Reflection

Reflective writing is about describing your process of decision making, but also analyzing the outcomes by considering factors that you could control as well as how you responded to the ones you could not. At the core of reflective writing is accountability to our own learning. We reflect to learn and we arrive at that learning by writing about it.

How do you start?

First, you look back by gathering and collecting info that is necessary for describing what happened. This includes your panel’s:

  • Zotero bibliography
  • chosen readings
  • Twitter questions
  • in-class questions
  • counter-technology or technologies
  • spreadsheet of feedback from the class

It also includes thinking about:

  • your tweets (which I will give you as a spreadsheet)
  • feedback you gave four other panels
  • feedback you gave me on your panel

Toward that end, answer the following questions in a Google Doc that is saved in your WRT folder in your Rowan Google Drive. Put your name and date at the top and title the document “Unit 2 Reflection.” Simply use a numbered list as you answer these in order. There is no need for an intro or conclusion, but try to be specific with your answers. Aim for 800-1,000 words.
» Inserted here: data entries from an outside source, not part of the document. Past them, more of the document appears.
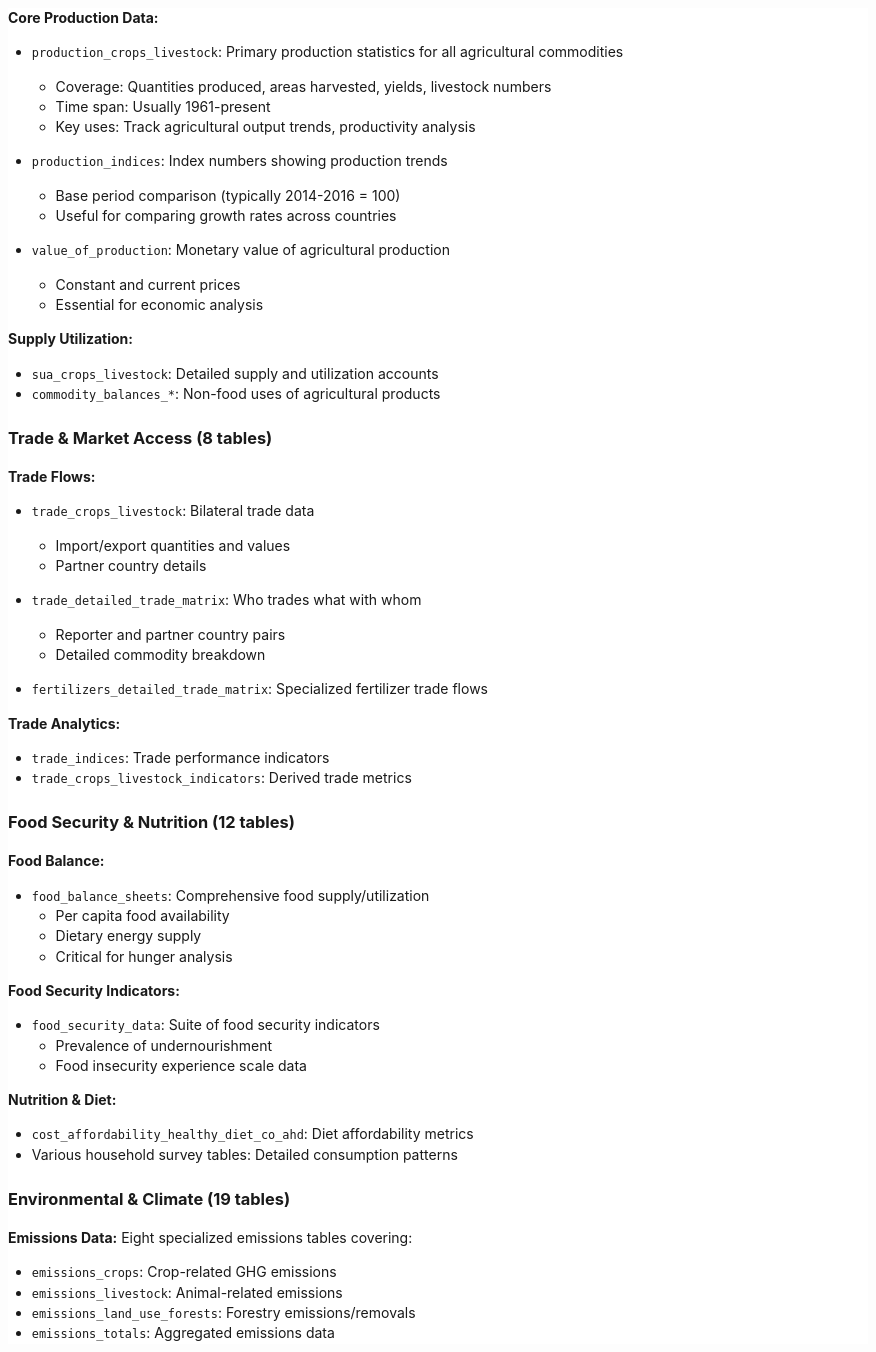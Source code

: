 **Core Production Data:**
- `production_crops_livestock`: Primary production statistics for all agricultural commodities
  - Coverage: Quantities produced, areas harvested, yields, livestock numbers
  - Time span: Usually 1961-present
  - Key uses: Track agricultural output trends, productivity analysis

- `production_indices`: Index numbers showing production trends
  - Base period comparison (typically 2014-2016 = 100)
  - Useful for comparing growth rates across countries

- `value_of_production`: Monetary value of agricultural production
  - Constant and current prices
  - Essential for economic analysis

**Supply Utilization:**
- `sua_crops_livestock`: Detailed supply and utilization accounts
- `commodity_balances_*`: Non-food uses of agricultural products

### Trade & Market Access (8 tables)

**Trade Flows:**
- `trade_crops_livestock`: Bilateral trade data
  - Import/export quantities and values
  - Partner country details

- `trade_detailed_trade_matrix`: Who trades what with whom
  - Reporter and partner country pairs
  - Detailed commodity breakdown

- `fertilizers_detailed_trade_matrix`: Specialized fertilizer trade flows

**Trade Analytics:**
- `trade_indices`: Trade performance indicators
- `trade_crops_livestock_indicators`: Derived trade metrics

### Food Security & Nutrition (12 tables)

**Food Balance:**
- `food_balance_sheets`: Comprehensive food supply/utilization
  - Per capita food availability
  - Dietary energy supply
  - Critical for hunger analysis

**Food Security Indicators:**
- `food_security_data`: Suite of food security indicators
  - Prevalence of undernourishment
  - Food insecurity experience scale data

**Nutrition & Diet:**
- `cost_affordability_healthy_diet_co_ahd`: Diet affordability metrics
- Various household survey tables: Detailed consumption patterns

### Environmental & Climate (19 tables)

**Emissions Data:**
Eight specialized emissions tables covering:
- `emissions_crops`: Crop-related GHG emissions
- `emissions_livestock`: Animal-related emissions
- `emissions_land_use_forests`: Forestry emissions/removals
- `emissions_totals`: Aggregated emissions data
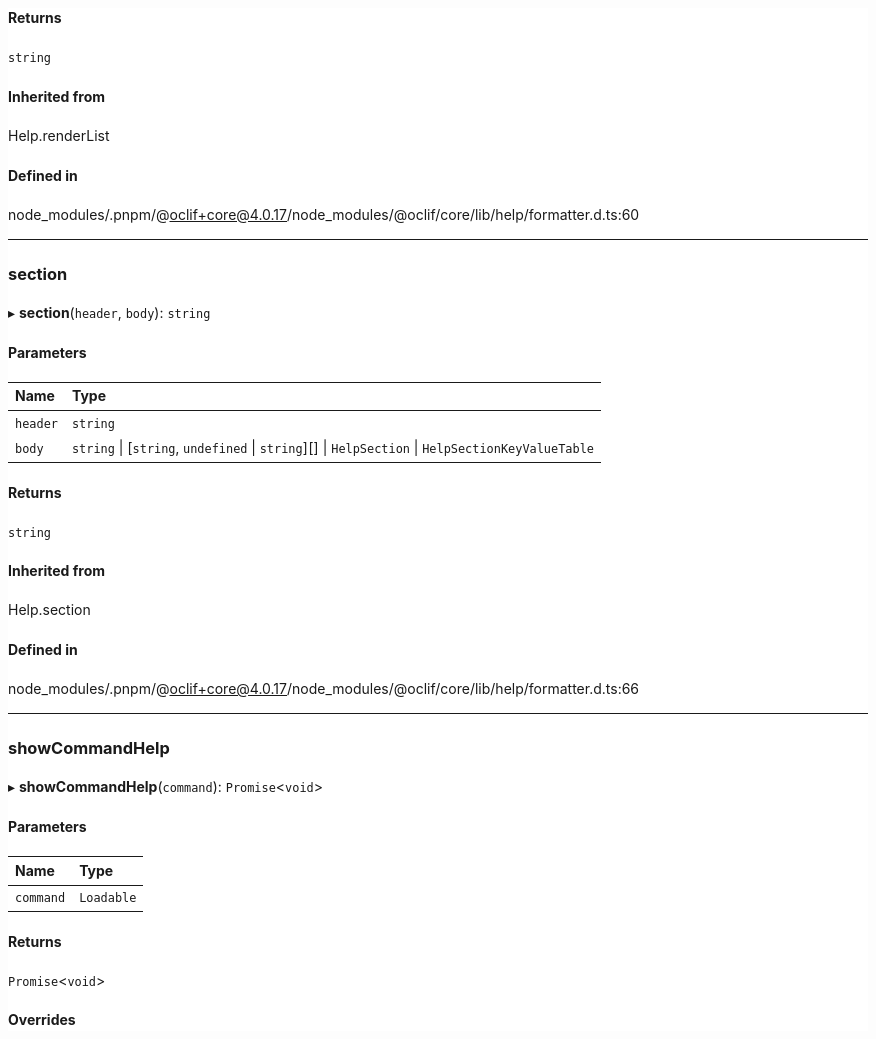 #### Returns

`string`

#### Inherited from

Help.renderList

#### Defined in

node_modules/.pnpm/@oclif+core@4.0.17/node_modules/@oclif/core/lib/help/formatter.d.ts:60

___

### section

▸ **section**(`header`, `body`): `string`

#### Parameters

| Name | Type |
| :------ | :------ |
| `header` | `string` |
| `body` | `string` \| [`string`, `undefined` \| `string`][] \| `HelpSection` \| `HelpSectionKeyValueTable` |

#### Returns

`string`

#### Inherited from

Help.section

#### Defined in

node_modules/.pnpm/@oclif+core@4.0.17/node_modules/@oclif/core/lib/help/formatter.d.ts:66

___

### showCommandHelp

▸ **showCommandHelp**(`command`): `Promise`\<`void`\>

#### Parameters

| Name | Type |
| :------ | :------ |
| `command` | `Loadable` |

#### Returns

`Promise`\<`void`\>

#### Overrides
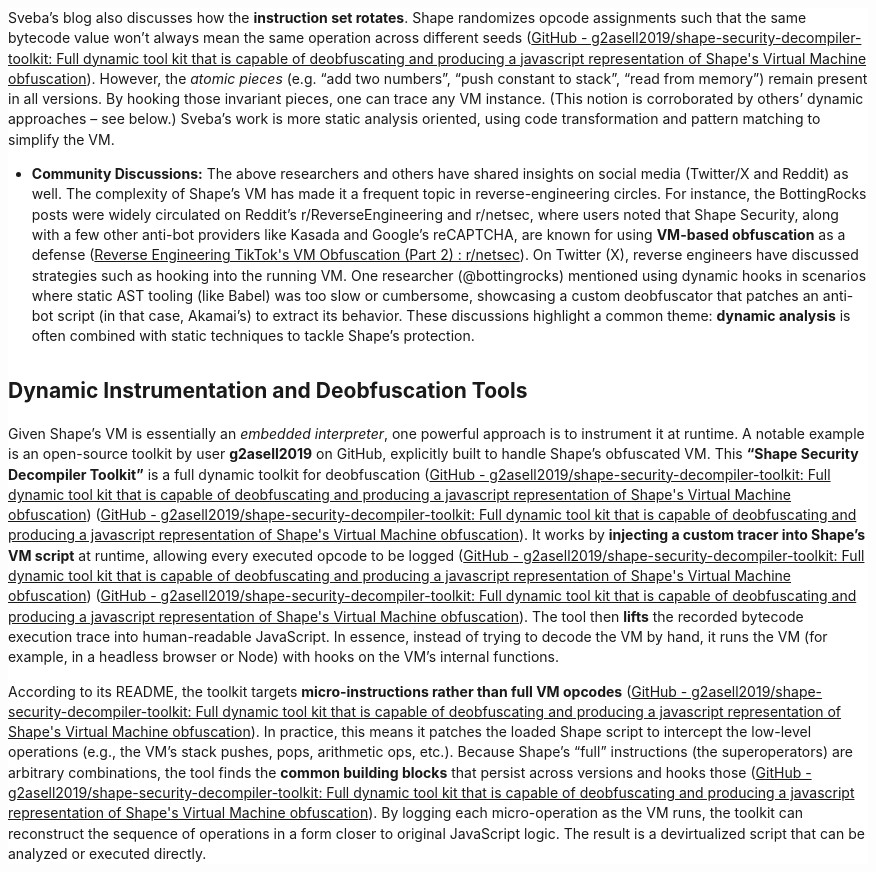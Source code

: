   Sveba’s blog also discusses how the **instruction set rotates**. Shape randomizes opcode assignments such that the same bytecode value won’t always mean the same operation across different seeds ([GitHub - g2asell2019/shape-security-decompiler-toolkit: Full dynamic tool kit that is capable of deobfuscating and producing a javascript representation of Shape's Virtual Machine obfuscation](https://github.com/g2asell2019/shape-security-decompiler-toolkit#:~:text=Shape%20Security%20implements%20a%20custom,The%20approach%20I%20took%20in)). However, the *atomic pieces* (e.g. “add two numbers”, “push constant to stack”, “read from memory”) remain present in all versions. By hooking those invariant pieces, one can trace any VM instance. (This notion is corroborated by others’ dynamic approaches – see below.) Sveba’s work is more static analysis oriented, using code transformation and pattern matching to simplify the VM.

- **Community Discussions:** The above researchers and others have shared insights on social media (Twitter/X and Reddit) as well. The complexity of Shape’s VM has made it a frequent topic in reverse-engineering circles. For instance, the BottingRocks posts were widely circulated on Reddit’s r/ReverseEngineering and r/netsec, where users noted that Shape Security, along with a few other anti-bot providers like Kasada and Google’s reCAPTCHA, are known for using **VM-based obfuscation** as a defense ([Reverse Engineering TikTok's VM Obfuscation (Part 2) : r/netsec](https://www.reddit.com/r/netsec/comments/107bxy3/reverse_engineering_tiktoks_vm_obfuscation_part_2/#:~:text=Anti,gmail%20and%20possibly%20other%20places)). On Twitter (X), reverse engineers have discussed strategies such as hooking into the running VM. One researcher (@bottingrocks) mentioned using dynamic hooks in scenarios where static AST tooling (like Babel) was too slow or cumbersome, showcasing a custom deobfuscator that patches an anti-bot script (in that case, Akamai’s) to extract its behavior. These discussions highlight a common theme: **dynamic analysis** is often combined with static techniques to tackle Shape’s protection.

## Dynamic Instrumentation and Deobfuscation Tools 
Given Shape’s VM is essentially an *embedded interpreter*, one powerful approach is to instrument it at runtime. A notable example is an open-source toolkit by user **g2asell2019** on GitHub, explicitly built to handle Shape’s obfuscated VM. This **“Shape Security Decompiler Toolkit”** is a full dynamic toolkit for deobfuscation ([GitHub - g2asell2019/shape-security-decompiler-toolkit: Full dynamic tool kit that is capable of deobfuscating and producing a javascript representation of Shape's Virtual Machine obfuscation](https://github.com/g2asell2019/shape-security-decompiler-toolkit#:~:text=Full%20dynamic%20tool%20kit%20that,of%20Shape%27s%20Virtual%20Machine%20obfuscation)) ([GitHub - g2asell2019/shape-security-decompiler-toolkit: Full dynamic tool kit that is capable of deobfuscating and producing a javascript representation of Shape's Virtual Machine obfuscation](https://github.com/g2asell2019/shape-security-decompiler-toolkit#:~:text=Shape%20Security%20Decompiler%20Tool)). It works by **injecting a custom tracer into Shape’s VM script** at runtime, allowing every executed opcode to be logged ([GitHub - g2asell2019/shape-security-decompiler-toolkit: Full dynamic tool kit that is capable of deobfuscating and producing a javascript representation of Shape's Virtual Machine obfuscation](https://github.com/g2asell2019/shape-security-decompiler-toolkit#:~:text=This%20tool%20kit%20is%20capable,lift%20these%20traces%20into%20javascript)) ([GitHub - g2asell2019/shape-security-decompiler-toolkit: Full dynamic tool kit that is capable of deobfuscating and producing a javascript representation of Shape's Virtual Machine obfuscation](https://github.com/g2asell2019/shape-security-decompiler-toolkit#:~:text=Shape%20Security%20implements%20a%20custom,The%20approach%20I%20took%20in)). The tool then **lifts** the recorded bytecode execution trace into human-readable JavaScript. In essence, instead of trying to decode the VM by hand, it runs the VM (for example, in a headless browser or Node) with hooks on the VM’s internal functions.

According to its README, the toolkit targets **micro-instructions rather than full VM opcodes** ([GitHub - g2asell2019/shape-security-decompiler-toolkit: Full dynamic tool kit that is capable of deobfuscating and producing a javascript representation of Shape's Virtual Machine obfuscation](https://github.com/g2asell2019/shape-security-decompiler-toolkit#:~:text=Shape%20Security%20implements%20a%20custom,The%20approach%20I%20took%20in)). In practice, this means it patches the loaded Shape script to intercept the low-level operations (e.g., the VM’s stack pushes, pops, arithmetic ops, etc.). Because Shape’s “full” instructions (the superoperators) are arbitrary combinations, the tool finds the **common building blocks** that persist across versions and hooks those ([GitHub - g2asell2019/shape-security-decompiler-toolkit: Full dynamic tool kit that is capable of deobfuscating and producing a javascript representation of Shape's Virtual Machine obfuscation](https://github.com/g2asell2019/shape-security-decompiler-toolkit#:~:text=Shape%20Security%20implements%20a%20custom,The%20approach%20I%20took%20in)). By logging each micro-operation as the VM runs, the toolkit can reconstruct the sequence of operations in a form closer to original JavaScript logic. The result is a devirtualized script that can be analyzed or executed directly. 
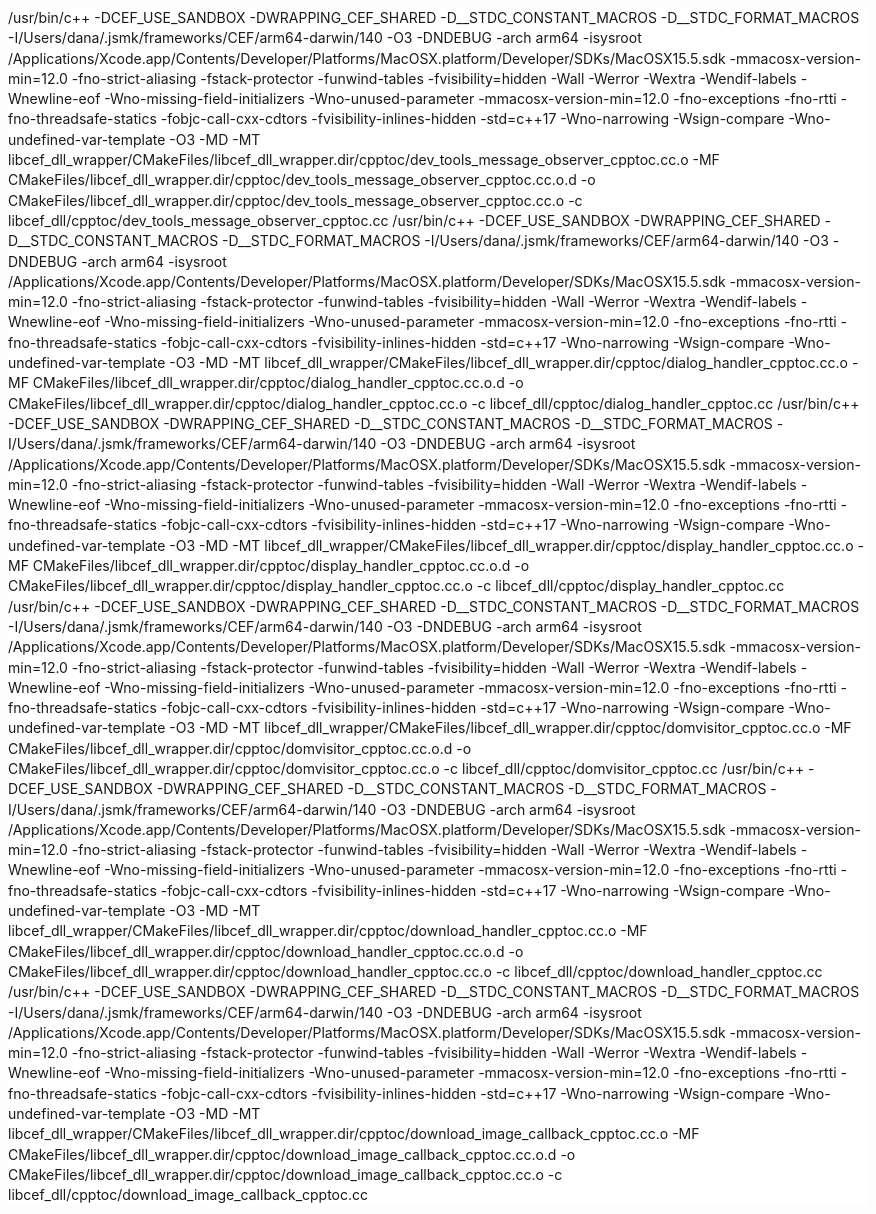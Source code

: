 /usr/bin/c++ -DCEF_USE_SANDBOX -DWRAPPING_CEF_SHARED -D__STDC_CONSTANT_MACROS -D__STDC_FORMAT_MACROS -I/Users/dana/.jsmk/frameworks/CEF/arm64-darwin/140 -O3 -DNDEBUG -arch arm64 -isysroot /Applications/Xcode.app/Contents/Developer/Platforms/MacOSX.platform/Developer/SDKs/MacOSX15.5.sdk -mmacosx-version-min=12.0 -fno-strict-aliasing -fstack-protector -funwind-tables -fvisibility=hidden -Wall -Werror -Wextra -Wendif-labels -Wnewline-eof -Wno-missing-field-initializers -Wno-unused-parameter -mmacosx-version-min=12.0 -fno-exceptions -fno-rtti -fno-threadsafe-statics -fobjc-call-cxx-cdtors -fvisibility-inlines-hidden -std=c++17 -Wno-narrowing -Wsign-compare -Wno-undefined-var-template -O3 -MD -MT libcef_dll_wrapper/CMakeFiles/libcef_dll_wrapper.dir/cpptoc/dev_tools_message_observer_cpptoc.cc.o -MF CMakeFiles/libcef_dll_wrapper.dir/cpptoc/dev_tools_message_observer_cpptoc.cc.o.d -o CMakeFiles/libcef_dll_wrapper.dir/cpptoc/dev_tools_message_observer_cpptoc.cc.o -c libcef_dll/cpptoc/dev_tools_message_observer_cpptoc.cc
/usr/bin/c++ -DCEF_USE_SANDBOX -DWRAPPING_CEF_SHARED -D__STDC_CONSTANT_MACROS -D__STDC_FORMAT_MACROS -I/Users/dana/.jsmk/frameworks/CEF/arm64-darwin/140 -O3 -DNDEBUG -arch arm64 -isysroot /Applications/Xcode.app/Contents/Developer/Platforms/MacOSX.platform/Developer/SDKs/MacOSX15.5.sdk -mmacosx-version-min=12.0 -fno-strict-aliasing -fstack-protector -funwind-tables -fvisibility=hidden -Wall -Werror -Wextra -Wendif-labels -Wnewline-eof -Wno-missing-field-initializers -Wno-unused-parameter -mmacosx-version-min=12.0 -fno-exceptions -fno-rtti -fno-threadsafe-statics -fobjc-call-cxx-cdtors -fvisibility-inlines-hidden -std=c++17 -Wno-narrowing -Wsign-compare -Wno-undefined-var-template -O3 -MD -MT libcef_dll_wrapper/CMakeFiles/libcef_dll_wrapper.dir/cpptoc/dialog_handler_cpptoc.cc.o -MF CMakeFiles/libcef_dll_wrapper.dir/cpptoc/dialog_handler_cpptoc.cc.o.d -o CMakeFiles/libcef_dll_wrapper.dir/cpptoc/dialog_handler_cpptoc.cc.o -c libcef_dll/cpptoc/dialog_handler_cpptoc.cc
/usr/bin/c++ -DCEF_USE_SANDBOX -DWRAPPING_CEF_SHARED -D__STDC_CONSTANT_MACROS -D__STDC_FORMAT_MACROS -I/Users/dana/.jsmk/frameworks/CEF/arm64-darwin/140 -O3 -DNDEBUG -arch arm64 -isysroot /Applications/Xcode.app/Contents/Developer/Platforms/MacOSX.platform/Developer/SDKs/MacOSX15.5.sdk -mmacosx-version-min=12.0 -fno-strict-aliasing -fstack-protector -funwind-tables -fvisibility=hidden -Wall -Werror -Wextra -Wendif-labels -Wnewline-eof -Wno-missing-field-initializers -Wno-unused-parameter -mmacosx-version-min=12.0 -fno-exceptions -fno-rtti -fno-threadsafe-statics -fobjc-call-cxx-cdtors -fvisibility-inlines-hidden -std=c++17 -Wno-narrowing -Wsign-compare -Wno-undefined-var-template -O3 -MD -MT libcef_dll_wrapper/CMakeFiles/libcef_dll_wrapper.dir/cpptoc/display_handler_cpptoc.cc.o -MF CMakeFiles/libcef_dll_wrapper.dir/cpptoc/display_handler_cpptoc.cc.o.d -o CMakeFiles/libcef_dll_wrapper.dir/cpptoc/display_handler_cpptoc.cc.o -c libcef_dll/cpptoc/display_handler_cpptoc.cc
/usr/bin/c++ -DCEF_USE_SANDBOX -DWRAPPING_CEF_SHARED -D__STDC_CONSTANT_MACROS -D__STDC_FORMAT_MACROS -I/Users/dana/.jsmk/frameworks/CEF/arm64-darwin/140 -O3 -DNDEBUG -arch arm64 -isysroot /Applications/Xcode.app/Contents/Developer/Platforms/MacOSX.platform/Developer/SDKs/MacOSX15.5.sdk -mmacosx-version-min=12.0 -fno-strict-aliasing -fstack-protector -funwind-tables -fvisibility=hidden -Wall -Werror -Wextra -Wendif-labels -Wnewline-eof -Wno-missing-field-initializers -Wno-unused-parameter -mmacosx-version-min=12.0 -fno-exceptions -fno-rtti -fno-threadsafe-statics -fobjc-call-cxx-cdtors -fvisibility-inlines-hidden -std=c++17 -Wno-narrowing -Wsign-compare -Wno-undefined-var-template -O3 -MD -MT libcef_dll_wrapper/CMakeFiles/libcef_dll_wrapper.dir/cpptoc/domvisitor_cpptoc.cc.o -MF CMakeFiles/libcef_dll_wrapper.dir/cpptoc/domvisitor_cpptoc.cc.o.d -o CMakeFiles/libcef_dll_wrapper.dir/cpptoc/domvisitor_cpptoc.cc.o -c libcef_dll/cpptoc/domvisitor_cpptoc.cc
/usr/bin/c++ -DCEF_USE_SANDBOX -DWRAPPING_CEF_SHARED -D__STDC_CONSTANT_MACROS -D__STDC_FORMAT_MACROS -I/Users/dana/.jsmk/frameworks/CEF/arm64-darwin/140 -O3 -DNDEBUG -arch arm64 -isysroot /Applications/Xcode.app/Contents/Developer/Platforms/MacOSX.platform/Developer/SDKs/MacOSX15.5.sdk -mmacosx-version-min=12.0 -fno-strict-aliasing -fstack-protector -funwind-tables -fvisibility=hidden -Wall -Werror -Wextra -Wendif-labels -Wnewline-eof -Wno-missing-field-initializers -Wno-unused-parameter -mmacosx-version-min=12.0 -fno-exceptions -fno-rtti -fno-threadsafe-statics -fobjc-call-cxx-cdtors -fvisibility-inlines-hidden -std=c++17 -Wno-narrowing -Wsign-compare -Wno-undefined-var-template -O3 -MD -MT libcef_dll_wrapper/CMakeFiles/libcef_dll_wrapper.dir/cpptoc/download_handler_cpptoc.cc.o -MF CMakeFiles/libcef_dll_wrapper.dir/cpptoc/download_handler_cpptoc.cc.o.d -o CMakeFiles/libcef_dll_wrapper.dir/cpptoc/download_handler_cpptoc.cc.o -c libcef_dll/cpptoc/download_handler_cpptoc.cc
/usr/bin/c++ -DCEF_USE_SANDBOX -DWRAPPING_CEF_SHARED -D__STDC_CONSTANT_MACROS -D__STDC_FORMAT_MACROS -I/Users/dana/.jsmk/frameworks/CEF/arm64-darwin/140 -O3 -DNDEBUG -arch arm64 -isysroot /Applications/Xcode.app/Contents/Developer/Platforms/MacOSX.platform/Developer/SDKs/MacOSX15.5.sdk -mmacosx-version-min=12.0 -fno-strict-aliasing -fstack-protector -funwind-tables -fvisibility=hidden -Wall -Werror -Wextra -Wendif-labels -Wnewline-eof -Wno-missing-field-initializers -Wno-unused-parameter -mmacosx-version-min=12.0 -fno-exceptions -fno-rtti -fno-threadsafe-statics -fobjc-call-cxx-cdtors -fvisibility-inlines-hidden -std=c++17 -Wno-narrowing -Wsign-compare -Wno-undefined-var-template -O3 -MD -MT libcef_dll_wrapper/CMakeFiles/libcef_dll_wrapper.dir/cpptoc/download_image_callback_cpptoc.cc.o -MF CMakeFiles/libcef_dll_wrapper.dir/cpptoc/download_image_callback_cpptoc.cc.o.d -o CMakeFiles/libcef_dll_wrapper.dir/cpptoc/download_image_callback_cpptoc.cc.o -c libcef_dll/cpptoc/download_image_callback_cpptoc.cc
  1. How many readings did you compile in your Zotero bibliography and what did these teach you about your phenomenon? Of all the readings you skimmed, read, and studied, why did you assign the ones you did? Were there any that you read that you wished you could have assigned us?
  2. Based on your recollection and the class’s feedback on your performance, how would you characterize our responses to your discussion online and in class? Which questions elicited the best responses? Was there anything about our discussion that surprised you?
  3. What was your counter-technology? Why did you choose it and how do you think the class received it based on their feedback?
  4. Reflect on your participation in this unit. How many times did you tweet?  How often did you say something in discussion? How would you characterize your feedback to other groups?
  5. What is one thing from our conversations that stuck with you? What will you do differently, if anything, online? What more do you want to know or learn about after this unit?
  6. Should I teach a unit like this again? If so, what should I keep and what should I change?

This is due by the end of the day on Tuesday, November 28.